Down and Pout
The title character in Lonesome Jim is lonesome, of course, and headed for a bittersweet homecoming of his own. Technically speaking, he’s returning to Indiana, but alert viewers will recognize it as Indie-ana, located right near Nowhere and Nothing Doing. It’s an uglyass place that apparently has only one barkeep and not enough energy to take down its Christmas decorations. (You’ve never seen such sad tinsel.)
Jim (Casey Affleck), naturally, left as quickly as he could for a hardscrabble life in New York, and the only reason he’s coming back is that it seems like the best place for a nervous breakdown. Our boy never quite breaks down, but he never perks up, either. How morose is he? Well, he doesn’t just sit on the family couch—he melds with it, and his old bedroom contains a wall of mournful remembrance: pictures of Poe and Hemingway and Woolf and pretty much every author who ever met a sad end. When he hops in bed with a hot local nurse named Anika (Liv Tyler), his hard-on evaporates at the moment of contact.

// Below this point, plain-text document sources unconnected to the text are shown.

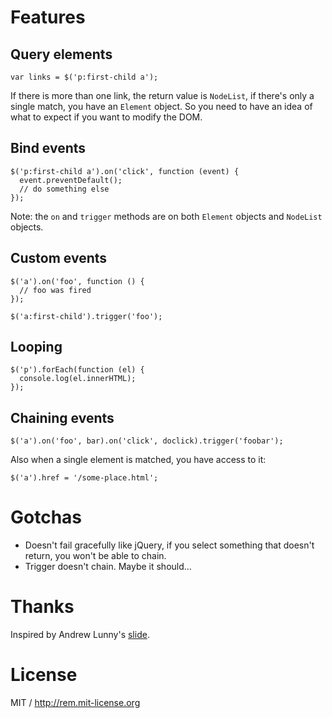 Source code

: # Features

## Query elements

    var links = $('p:first-child a');

If there is more than one link, the return value is `NodeList`, if there's only a single match, you have an `Element` object. So you need to have an idea of what to expect if you want to modify the DOM.

## Bind events

    $('p:first-child a').on('click', function (event) {
      event.preventDefault();
      // do something else
    });

Note: the `on` and `trigger` methods are on both `Element` objects and `NodeList` objects.

## Custom events

    $('a').on('foo', function () {
      // foo was fired
    });

    $('a:first-child').trigger('foo');

## Looping 

    $('p').forEach(function (el) {
      console.log(el.innerHTML);
    });

## Chaining events

    $('a').on('foo', bar).on('click', doclick).trigger('foobar');

Also when a single element is matched, you have access to it:

    $('a').href = '/some-place.html';

# Gotchas

* Doesn't fail gracefully like jQuery, if you select something that doesn't return, you won't be able to chain.
* Trigger doesn't chain. Maybe it should...

# Thanks

Inspired by Andrew Lunny's [slide](http://youtu.be/ssR7SKJfcG4?t=20m14s).

# License

MIT / http://rem.mit-license.org

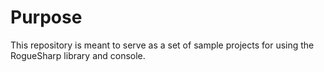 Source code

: # Purpose #

This repository is meant to serve as a set of sample projects for using the RogueSharp library and console. 
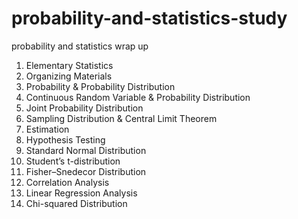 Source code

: # probability-and-statistics-study
probability and statistics wrap up

1. Elementary Statistics
2. Organizing Materials
3. Probability & Probability Distribution
4. Continuous Random Variable & Probability Distribution
5. Joint Probability Distribution
6. Sampling Distribution & Central Limit Theorem
7. Estimation
8. Hypothesis Testing
9. Standard Normal Distribution
10. Student’s t-distribution
11. Fisher–Snedecor Distribution
12. Correlation Analysis
13. Linear Regression Analysis
14. Chi-squared Distribution
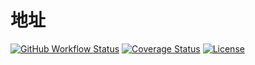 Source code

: # 地址

[![GitHub Workflow Status](https://img.shields.io/github/workflow/status/miaoxing/address/Build?style=flat-square)](https://github.com/miaoxing/address/actions)
[![Coverage Status](https://img.shields.io/coveralls/miaoxing/address.svg?style=flat-square)](https://coveralls.io/r/miaoxing/address)
[![License](http://img.shields.io/badge/license-MIT-brightgreen.svg?style=flat-square)](http://www.opensource.org/licenses/MIT)
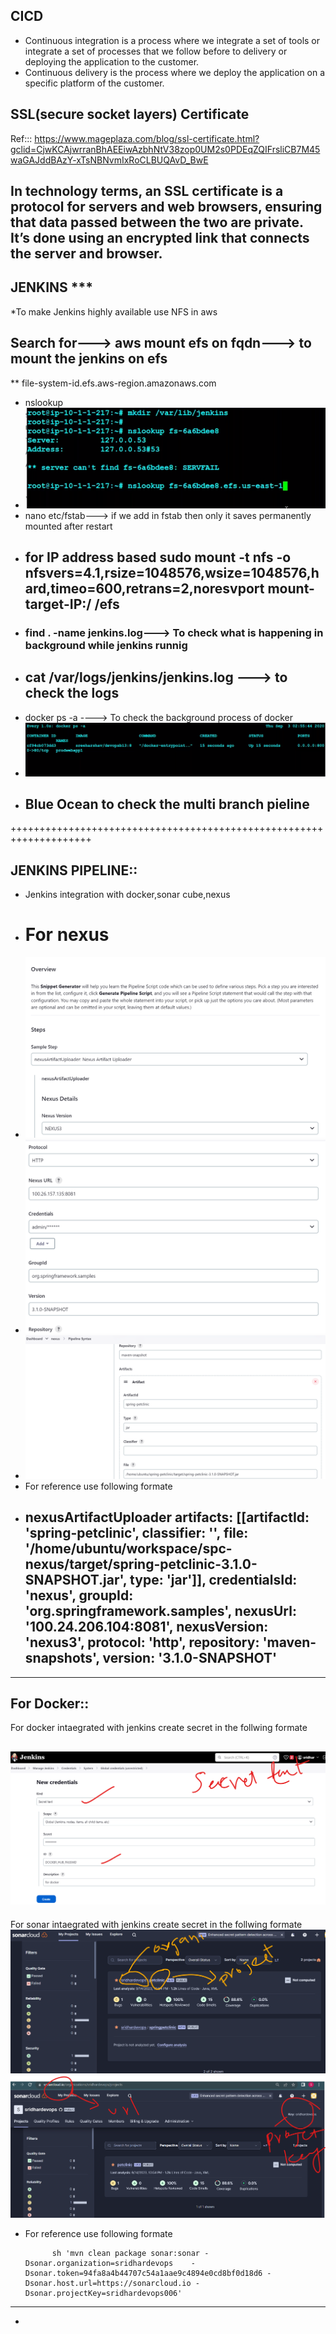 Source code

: ## CICD
* Continuous integration is a process where we integrate a set of tools or integrate a set of processes that we follow before to delivery or deploying the application to the customer.
* Continuous delivery is the process where we deploy the application on a specific platform of the customer.

## SSL(secure socket layers) Certificate
Ref::: https://www.mageplaza.com/blog/ssl-certificate.html?gclid=CjwKCAjwrranBhAEEiwAzbhNtV38zop0UM2s0PDEqZQIFrsliCB7M45waGAJddBAzY-xTsNBNvmIxRoCLBUQAvD_BwE
## In technology terms, an SSL certificate is a protocol for servers and web browsers, ensuring that data passed between the two are private. It’s done using an encrypted link that connects the server and browser.






## JENKINS ***
*To make Jenkins highly available use NFS in aws 

## Search for---> aws mount efs on fqdn---> to mount the jenkins on efs
** file-system-id.efs.aws-region.amazonaws.com
* nslookup
* ![pre](Jenkins-images/3-nslookup.png)
* nano etc/fstab---> if we add in fstab then only it saves permanently mounted after restart
* ## for IP address based sudo mount -t nfs -o nfsvers=4.1,rsize=1048576,wsize=1048576,hard,timeo=600,retrans=2,noresvport mount-target-IP:/   /efs 
* ### find . -name jenkins.log---> To check what is happening in background while jenkins runnig
* ## cat /var/logs/jenkins/jenkins.log  ---> to check the logs
* docker ps -a ----> To check the background process of docker
* ![pre](Jenkins-images/5-Background%20process.png)
* ## Blue Ocean to check the multi branch pieline
++++++++++++++++++++++++++++++++++++++++++++++++++++++++++++++++++++
## JENKINS PIPELINE::
* Jenkins integration with docker,sonar cube,nexus
*  # For nexus
*  ![pre](Jenkins-images/10-nexus-1.png)
*  ![pre](Jenkins-images/11-nexus-2.png)
*  ![pre](Jenkins-images/12-nexus.png)
*  For reference use following formate
*  ##                nexusArtifactUploader artifacts: [[artifactId: 'spring-petclinic', classifier: '', file: '/home/ubuntu/workspace/spc-nexus/target/spring-petclinic-3.1.0-SNAPSHOT.jar', type: 'jar']], credentialsId: 'nexus', groupId: 'org.springframework.samples', nexusUrl: '100.24.206.104:8081', nexusVersion: 'nexus3', protocol: 'http', repository: 'maven-snapshots', version: '3.1.0-SNAPSHOT'
----------------------------------------
## For Docker::
For docker intaegrated with jenkins create secret in the follwing formate

![pre](Jenkins-images/15-docker%20hub%20credentials%20in%20jenkins.png)
--------------------------------------

For sonar intaegrated with jenkins create secret in the follwing formate
![pre](Jenkins-images/13-sonar%20cube%20installation-1.png)
![pre](Jenkins-images/14-sonar-2.png)
* For reference use following formate

            sh 'mvn clean package sonar:sonar -Dsonar.organization=sridhardevops    -Dsonar.token=94fa8a4b44707c54a1aae9c4894e0cd8bf0d18d6 -Dsonar.host.url=https://sonarcloud.io -Dsonar.projectKey=sridhardevops006'

------------------------------------------------------------
*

As a director, longtime Indie-ana resident Steve Buscemi is well-attuned to the comedy of depression. And as a refined character actor, he’s sure-handed with his supporting cast. Seymour Cassel and Mary Kay Place walk the delicate line between pathos and gargoyle comedy as Jim’s parents, and Mark Boone Junior plays Jim’s pothead uncle as an unnervingly authentic human travesty.
The film’s digital photography is often as ugly as the terrain it’s depicting, but the details in James C. Strouse’s script always feel on-target: a girl’s basketball team of epic badness sponsored by Roush Ladders; a prostitute and her john staring postcoitally at a televangelist. Lonesome Jim is so right in its particulars, so sure in its tone right up to the heart-kneading finale, that you can almost skate over the hollowness at its center.

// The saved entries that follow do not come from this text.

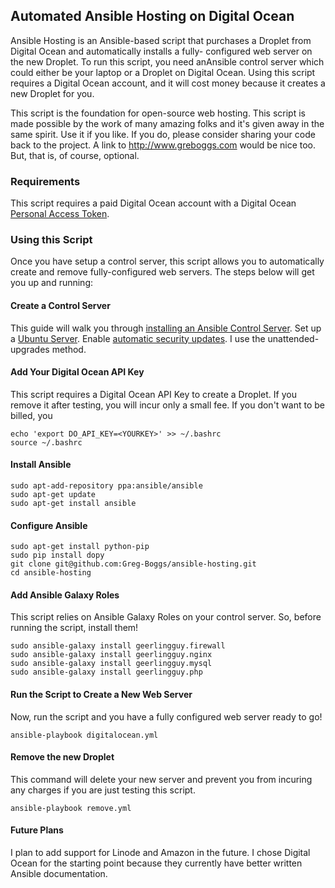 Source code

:## Automated Ansible Hosting on Digital Ocean

Ansible Hosting is an Ansible-based script that purchases a Droplet from Digital Ocean and automatically installs a fully-
configured web server on the new Droplet. To run this script, you need anAnsible control server which could either
be your laptop or a Droplet on Digital Ocean. Using this script requires a Digital Ocean account, and it will cost money
because it creates a new Droplet for you.

This script is the foundation for open-source web hosting. This script is made possible by the work of many
amazing folks and it's given away in the same spirit. Use it if you like. If you do, please consider sharing
your code back to the project. A link to http://www.greboggs.com would be nice too. But, that is, of course, optional.

### Requirements

This script requires a paid Digital Ocean account with a Digital Ocean [Personal Access Token](https://www.digitalocean.com/community/tutorials/how-to-use-the-digitalocean-api-v2).

### Using this Script

Once you have setup a control server, this script allows you to automatically create and remove fully-configured web servers.
The steps below will get you up and running: 

#### Create a Control Server

This guide will walk you through [installing an Ansible Control Server](https://www.digitalocean.com/community/tutorials/how-to-use-the-digitalocean-api-v2-with-ansible-2-0-on-ubuntu-16-04). Set up a 
[Ubuntu Server](https://www.digitalocean.com/community/tutorials/initial-server-setup-with-ubuntu-16-04).
Enable [automatic security updates](https://help.ubuntu.com/community/AutomaticSecurityUpdates). I use the unattended-upgrades 
 method.
 
#### Add Your Digital Ocean API Key

This script requires a Digital Ocean API Key to create a Droplet. If you remove it after testing, you will incur only a
small fee. If you don't want to be billed, you 

    echo 'export DO_API_KEY=<YOURKEY>' >> ~/.bashrc
    source ~/.bashrc
    
#### Install Ansible

    sudo apt-add-repository ppa:ansible/ansible
    sudo apt-get update
    sudo apt-get install ansible

#### Configure Ansible

    sudo apt-get install python-pip
    sudo pip install dopy
    git clone git@github.com:Greg-Boggs/ansible-hosting.git
    cd ansible-hosting
    
#### Add Ansible Galaxy Roles

This script relies on Ansible Galaxy Roles on your control server. So, before running the script, install them!

    sudo ansible-galaxy install geerlingguy.firewall
    sudo ansible-galaxy install geerlingguy.nginx
    sudo ansible-galaxy install geerlingguy.mysql
    sudo ansible-galaxy install geerlingguy.php
    
#### Run the Script to Create a New Web Server

Now, run the script and you have a fully configured web server ready to go!

    ansible-playbook digitalocean.yml

#### Remove the new Droplet

This command will delete your new server and prevent you from incuring any charges if you are just testing this script.

    ansible-playbook remove.yml

#### Future Plans

I plan to add support for Linode and Amazon in the future. I chose Digital Ocean for the starting point because they currently
have better written Ansible documentation.  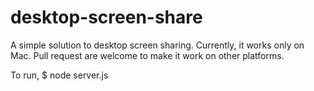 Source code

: # desktop-screen-share
A simple solution to desktop screen sharing. Currently, it works only on Mac. Pull request are welcome to make it work on other platforms. 

To run,
$ node server.js

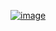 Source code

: ﻿[![image](https://github.com/user-attachments/assets/51b75b80-284b-4957-b922-fdcab260057e)](https://www.acmicpc.net/problem/12100)

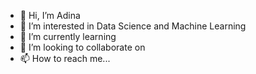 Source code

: - 👋 Hi, I’m Adina
- 👀 I’m interested in Data Science and Machine Learning
- 🌱 I’m currently learning 
- 💞️ I’m looking to collaborate on 
- 📫 How to reach me...

<!---
adinaliliana/adinaliliana is a ✨ special ✨ repository because its `README.md` (this file) appears on your GitHub profile.
You can click the Preview link to take a look at your changes.
--->

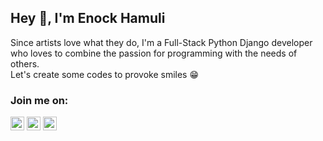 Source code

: ## Hey 👋, I'm Enock Hamuli

<div class='text-center'>Since artists love what they do, I'm a Full-Stack Python Django developer who loves to combine the passion for programming with the needs of others. <br/>
Let's create some codes to provoke smiles 😁</div>


### Join me on:


<a href='https://www.linkedin.cn/in/enock-hamuli-156a251a3/'><img align="center" alt="Enockham | LinkedIn" width="22px" src="https://cdn.jsdelivr.net/npm/simple-icons@v3/icons/linkedin.svg" /></a>
 <a href='https://twitter.com/enockhamuli'><img align="center" alt="Enockham | Twitter" width="22px" src="https://cdn.jsdelivr.net/npm/simple-icons@v3/icons/twitter.svg" /></a>
 <a href='https://www.instagram.com/enockhamuli/'><img align="center" alt="Enockham | Instagram" width="22px" src="https://cdn.jsdelivr.net/npm/simple-icons@v3/icons/instagram.svg" /></a>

At one level, Affleck deserves nothing but praise. He successfully conceals his preppy cuteness beneath scruffy whiskers and woolen caps. He never strikes a false note. His line readings are often skillful. But Jim doesn’t move the viewer in the manner of, say, Mark Ruffalo’s disaffected loner in You Can Count on Me. He never quite gets up out of that couch, and it’s virtually impossible to see why Anika takes such a shine to him. The explanation that, as a nurse, she “likes to take care of people” is inadequate, no matter how much Strouse might believe in it.

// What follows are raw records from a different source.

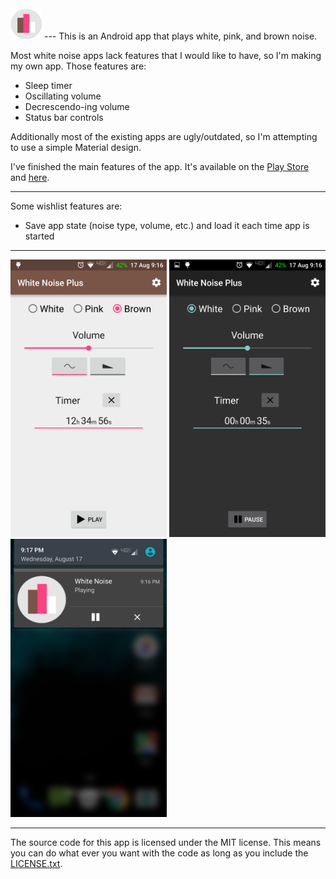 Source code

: <img src="/screenshots/icon1024.png" width="50">
---
This is an Android app that plays white, pink, and brown noise.

Most white noise apps lack features that I would like to have, so I'm making my own app. Those features are:
* Sleep timer
* Oscillating volume
* Decrescendo-ing volume
* Status bar controls

Additionally most of the existing apps are ugly/outdated, so I'm attempting to use a simple Material design.

I've finished the main features of the app. It's available on the [Play Store](https://play.google.com/store/apps/details?id=dalbers.com.noise "App Link") and [here](https://github.com/davidalbers/whitenoise/releases/tag/v1.8).

---
Some wishlist features are:
* Save app state (noise type, volume, etc.) and load it each time app is started

---
<img src="/screenshots/noiseScreenshot.png" width="250">
<img src="/screenshots/noiseScreenshotDark.png" width="250">
<img src="/screenshots/noiseNotification.png" width="250">

---
The source code for this app is licensed under the MIT license. This means you can do what ever you want with the code as long as you include the [LICENSE.txt](https://github.com/davidalbers/whitenoise/blob/master/LICENSE.txt "License Link").
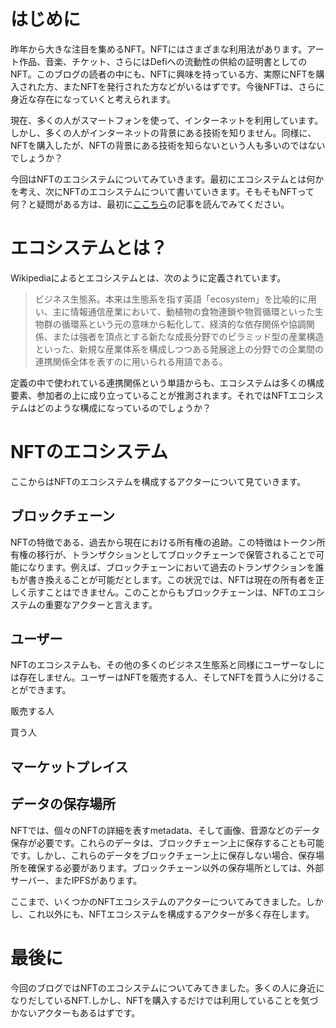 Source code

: # はじめに

昨年から大きな注目を集めるNFT。NFTにはさまざまな利用法があります。アート作品、音楽、チケット、さらにはDefiへの流動性の供給の証明書としてのNFT。このブログの読者の中にも、NFTに興味を持っている方、実際にNFTを購入された方、またNFTを発行された方などがいるはずです。今後NFTは、さらに身近な存在になっていくと考えられます。

現在、多くの人がスマートフォンを使って、インターネットを利用しています。しかし、多くの人がインターネットの背景にある技術を知りません。同様に、NFTを購入したが、NFTの背景にある技術を知らないという人も多いのではないでしょうか？

今回はNFTのエコシステムについてみていきます。最初にエコシステムとは何かを考え、次にNFTのエコシステムについて書いていきます。そもそもNFTって何？と疑問がある方は、最初に[ここちら](https://www.gemini.com/cryptopedia/how-to-use-nfts-non-fungible-tokens-crypto)の記事を読んでみてください。


# エコシステムとは？

Wikipediaによるとエコシステムとは、次のように定義されています。

> ビジネス生態系。本来は生態系を指す英語「ecosystem」を比喩的に用い、主に情報通信産業において、動植物の食物連鎖や物質循環といった生物群の循環系という元の意味から転化して、経済的な依存関係や協調関係、または強者を頂点とする新たな成長分野でのピラミッド型の産業構造といった、新規な産業体系を構成しつつある発展途上の分野での企業間の連携関係全体を表すのに用いられる用語である。

定義の中で使われている連携関係という単語からも、エコシステムは多くの構成要素、参加者の上に成り立っていることが推測されます。それではNFTエコシステムはどのような構成になっているのでしょうか？


# NFTのエコシステム

ここからはNFTのエコシステムを構成するアクターについて見ていきます。


## ブロックチェーン

NFTの特徴である、過去から現在における所有権の追跡。この特徴はトークン所有権の移行が、トランザクションとしてブロックチェーンで保管されることで可能になります。例えば、ブロックチェーンにおいて過去のトランザクションを誰もが書き換えることが可能だとします。この状況では、NFTは現在の所有者を正しく示すことはできません。このことからもブロックチェーンは、NFTのエコシステムの重要なアクターと言えます。


## ユーザー

NFTのエコシステムも、その他の多くのビジネス生態系と同様にユーザーなしには存在しません。ユーザーはNFTを販売する人、そしてNFTを買う人に分けることができます。

販売する人

買う人


## マーケットプレイス


## データの保存場所

NFTでは、個々のNFTの詳細を表すmetadata、そして画像、音源などのデータ保存が必要です。これらのデータは、ブロックチェーン上に保存することも可能です。しかし、これらのデータをブロックチェーン上に保存しない場合、保存場所を確保する必要があります。ブロックチェーン以外の保存場所としては、外部サーバー、またIPFSがあります。



ここまで、いくつかのNFTエコシステムのアクターについてみてきました。しかし、これ以外にも、NFTエコシステムを構成するアクターが多く存在します。


# 最後に

今回のブログではNFTのエコシステムについてみてきました。多くの人に身近になりだしているNFT.しかし、NFTを購入するだけでは利用していることを気づかないアクターもあるはずです。
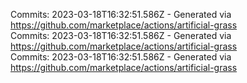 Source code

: Commits: 2023-03-18T16:32:51.586Z - Generated via https://github.com/marketplace/actions/artificial-grass
<br>
Commits: 2023-03-18T16:32:51.586Z - Generated via https://github.com/marketplace/actions/artificial-grass
<br>
Commits: 2023-03-18T16:32:51.586Z - Generated via https://github.com/marketplace/actions/artificial-grass
<br>
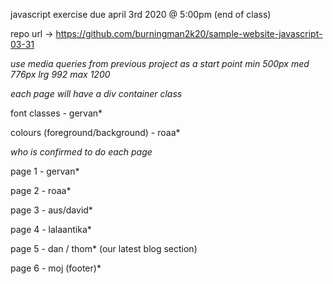 
javascript exercise
due april 3rd 2020 @ 5:00pm (end of class)

repo url -> https://github.com/burningman2k20/sample-website-javascript-03-31

*use media queries from previous project as a start point*
*min 500px med 776px lrg 992 max 1200*

*each page will have a div container class*

font classes - gervan*

colours (foreground/background) - roaa*

*who is confirmed to do each page*

page 1 - gervan*

page 2 - roaa*

page 3 - aus/david*

page 4 - lalaantika*

page 5 - dan / thom* (our latest blog section)

page 6 - moj (footer)*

Anika, of course, is an underwritten part. And Tyler is a frustratingly underrealized screen presence. Never less than ingratiating, she suggests a kind of Dorian Gray ingénue, remaining eternally youthful inside an aging body. As an actress, will she ever bloom into something more complicated than dewy otherworldliness? That’s probably not a question Lonesome Jim meant to ask, but it’s certainly the most interesting.